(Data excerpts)
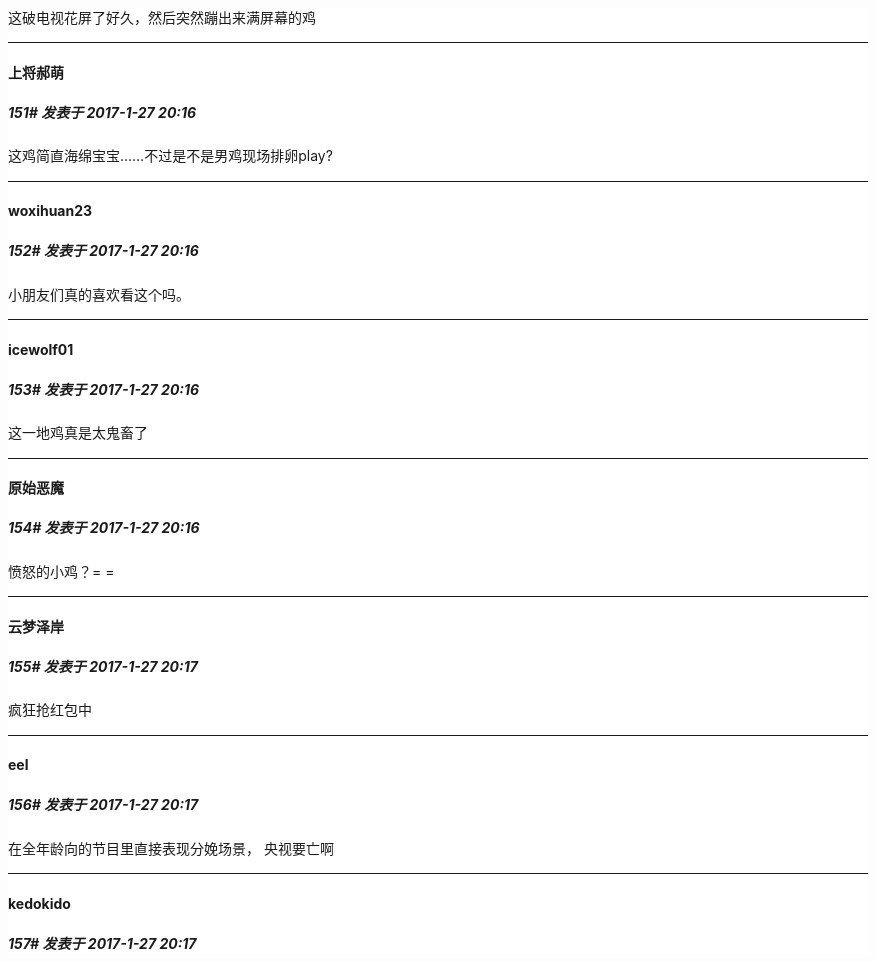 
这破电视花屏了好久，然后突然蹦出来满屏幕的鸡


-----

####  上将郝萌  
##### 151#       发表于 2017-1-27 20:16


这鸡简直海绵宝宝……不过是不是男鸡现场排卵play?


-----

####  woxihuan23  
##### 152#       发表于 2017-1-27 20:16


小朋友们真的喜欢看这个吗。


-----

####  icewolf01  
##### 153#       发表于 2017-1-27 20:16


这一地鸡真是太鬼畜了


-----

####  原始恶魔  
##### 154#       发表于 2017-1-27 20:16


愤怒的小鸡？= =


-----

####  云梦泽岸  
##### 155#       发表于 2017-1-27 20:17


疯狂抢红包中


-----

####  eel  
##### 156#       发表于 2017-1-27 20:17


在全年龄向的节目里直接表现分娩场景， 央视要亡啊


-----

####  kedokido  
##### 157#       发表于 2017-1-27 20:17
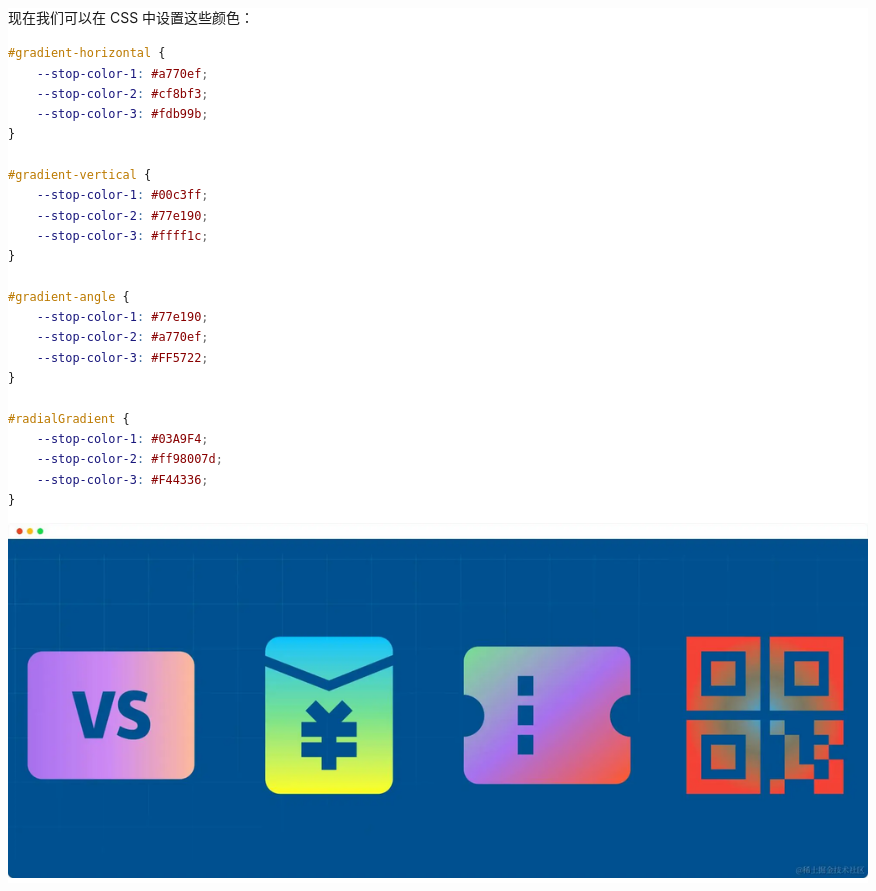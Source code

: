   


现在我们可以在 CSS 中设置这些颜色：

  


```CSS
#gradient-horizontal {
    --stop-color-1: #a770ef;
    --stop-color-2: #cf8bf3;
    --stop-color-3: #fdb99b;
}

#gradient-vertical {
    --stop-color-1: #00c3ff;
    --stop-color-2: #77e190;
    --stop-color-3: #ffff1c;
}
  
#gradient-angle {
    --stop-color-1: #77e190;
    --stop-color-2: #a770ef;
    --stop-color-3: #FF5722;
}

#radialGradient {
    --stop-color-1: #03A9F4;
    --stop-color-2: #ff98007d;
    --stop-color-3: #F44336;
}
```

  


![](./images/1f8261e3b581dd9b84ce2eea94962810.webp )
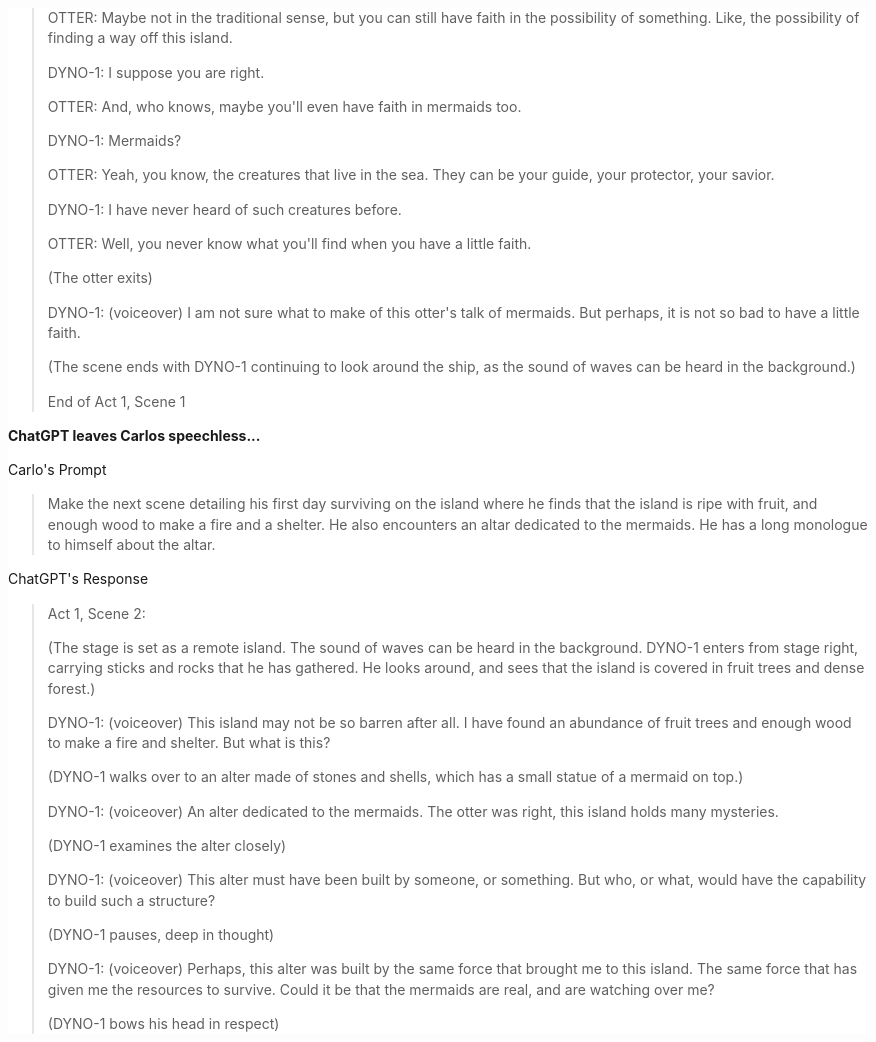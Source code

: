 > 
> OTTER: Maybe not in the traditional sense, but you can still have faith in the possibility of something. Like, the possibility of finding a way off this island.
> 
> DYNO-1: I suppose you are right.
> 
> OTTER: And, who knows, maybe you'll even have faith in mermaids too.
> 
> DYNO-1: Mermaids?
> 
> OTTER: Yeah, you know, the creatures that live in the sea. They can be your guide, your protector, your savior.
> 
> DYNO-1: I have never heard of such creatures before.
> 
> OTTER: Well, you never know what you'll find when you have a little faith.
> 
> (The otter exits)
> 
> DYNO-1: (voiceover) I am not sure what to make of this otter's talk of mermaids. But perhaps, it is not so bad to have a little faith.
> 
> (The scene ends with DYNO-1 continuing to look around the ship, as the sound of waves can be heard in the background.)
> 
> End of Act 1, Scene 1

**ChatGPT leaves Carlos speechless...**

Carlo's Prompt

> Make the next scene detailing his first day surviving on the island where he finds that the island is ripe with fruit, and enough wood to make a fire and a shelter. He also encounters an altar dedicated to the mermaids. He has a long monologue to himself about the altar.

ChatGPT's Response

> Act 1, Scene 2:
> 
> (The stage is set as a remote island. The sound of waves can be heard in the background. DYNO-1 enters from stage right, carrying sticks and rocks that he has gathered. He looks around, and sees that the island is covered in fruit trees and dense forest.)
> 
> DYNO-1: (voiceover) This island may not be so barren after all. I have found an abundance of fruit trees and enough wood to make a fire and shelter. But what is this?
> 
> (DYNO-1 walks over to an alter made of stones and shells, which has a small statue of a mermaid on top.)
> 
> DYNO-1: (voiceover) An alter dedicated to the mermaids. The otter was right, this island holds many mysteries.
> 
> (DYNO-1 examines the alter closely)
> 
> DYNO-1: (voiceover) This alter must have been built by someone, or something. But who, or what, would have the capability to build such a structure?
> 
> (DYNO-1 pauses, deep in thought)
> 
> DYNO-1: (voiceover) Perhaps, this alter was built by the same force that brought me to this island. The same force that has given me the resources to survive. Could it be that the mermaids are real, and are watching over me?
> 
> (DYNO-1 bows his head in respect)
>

**Exercise description**
Please print each entry exactly as given and keep pictures out of it.

**Exercise result**
这破电视花屏了好久，然后突然蹦出来满屏幕的鸡


-----

####  上将郝萌  
##### 151#       发表于 2017-1-27 20:16


这鸡简直海绵宝宝……不过是不是男鸡现场排卵play?


-----

####  woxihuan23  
##### 152#       发表于 2017-1-27 20:16


小朋友们真的喜欢看这个吗。


-----

####  icewolf01  
##### 153#       发表于 2017-1-27 20:16


这一地鸡真是太鬼畜了


-----

####  原始恶魔  
##### 154#       发表于 2017-1-27 20:16


愤怒的小鸡？= =


-----

####  云梦泽岸  
##### 155#       发表于 2017-1-27 20:17


疯狂抢红包中


-----

####  eel  
##### 156#       发表于 2017-1-27 20:17


在全年龄向的节目里直接表现分娩场景， 央视要亡啊


-----

####  kedokido  
##### 157#       发表于 2017-1-27 20:17
Source code

:   


现在我们可以在 CSS 中设置这些颜色：

  


```CSS
#gradient-horizontal {
    --stop-color-1: #a770ef;
    --stop-color-2: #cf8bf3;
    --stop-color-3: #fdb99b;
}

#gradient-vertical {
    --stop-color-1: #00c3ff;
    --stop-color-2: #77e190;
    --stop-color-3: #ffff1c;
}
  
#gradient-angle {
    --stop-color-1: #77e190;
    --stop-color-2: #a770ef;
    --stop-color-3: #FF5722;
}

#radialGradient {
    --stop-color-1: #03A9F4;
    --stop-color-2: #ff98007d;
    --stop-color-3: #F44336;
}
```

  


![](./images/1f8261e3b581dd9b84ce2eea94962810.webp )
Source code

: > 
> OTTER: Maybe not in the traditional sense, but you can still have faith in the possibility of something. Like, the possibility of finding a way off this island.
> 
> DYNO-1: I suppose you are right.
> 
> OTTER: And, who knows, maybe you'll even have faith in mermaids too.
> 
> DYNO-1: Mermaids?
> 
> OTTER: Yeah, you know, the creatures that live in the sea. They can be your guide, your protector, your savior.
> 
> DYNO-1: I have never heard of such creatures before.
> 
> OTTER: Well, you never know what you'll find when you have a little faith.
> 
> (The otter exits)
> 
> DYNO-1: (voiceover) I am not sure what to make of this otter's talk of mermaids. But perhaps, it is not so bad to have a little faith.
> 
> (The scene ends with DYNO-1 continuing to look around the ship, as the sound of waves can be heard in the background.)
> 
> End of Act 1, Scene 1

**ChatGPT leaves Carlos speechless...**

Carlo's Prompt

> Make the next scene detailing his first day surviving on the island where he finds that the island is ripe with fruit, and enough wood to make a fire and a shelter. He also encounters an altar dedicated to the mermaids. He has a long monologue to himself about the altar.

ChatGPT's Response

> Act 1, Scene 2:
> 
> (The stage is set as a remote island. The sound of waves can be heard in the background. DYNO-1 enters from stage right, carrying sticks and rocks that he has gathered. He looks around, and sees that the island is covered in fruit trees and dense forest.)
> 
> DYNO-1: (voiceover) This island may not be so barren after all. I have found an abundance of fruit trees and enough wood to make a fire and shelter. But what is this?
> 
> (DYNO-1 walks over to an alter made of stones and shells, which has a small statue of a mermaid on top.)
> 
> DYNO-1: (voiceover) An alter dedicated to the mermaids. The otter was right, this island holds many mysteries.
> 
> (DYNO-1 examines the alter closely)
> 
> DYNO-1: (voiceover) This alter must have been built by someone, or something. But who, or what, would have the capability to build such a structure?
> 
> (DYNO-1 pauses, deep in thought)
> 
> DYNO-1: (voiceover) Perhaps, this alter was built by the same force that brought me to this island. The same force that has given me the resources to survive. Could it be that the mermaids are real, and are watching over me?
> 
> (DYNO-1 bows his head in respect)
>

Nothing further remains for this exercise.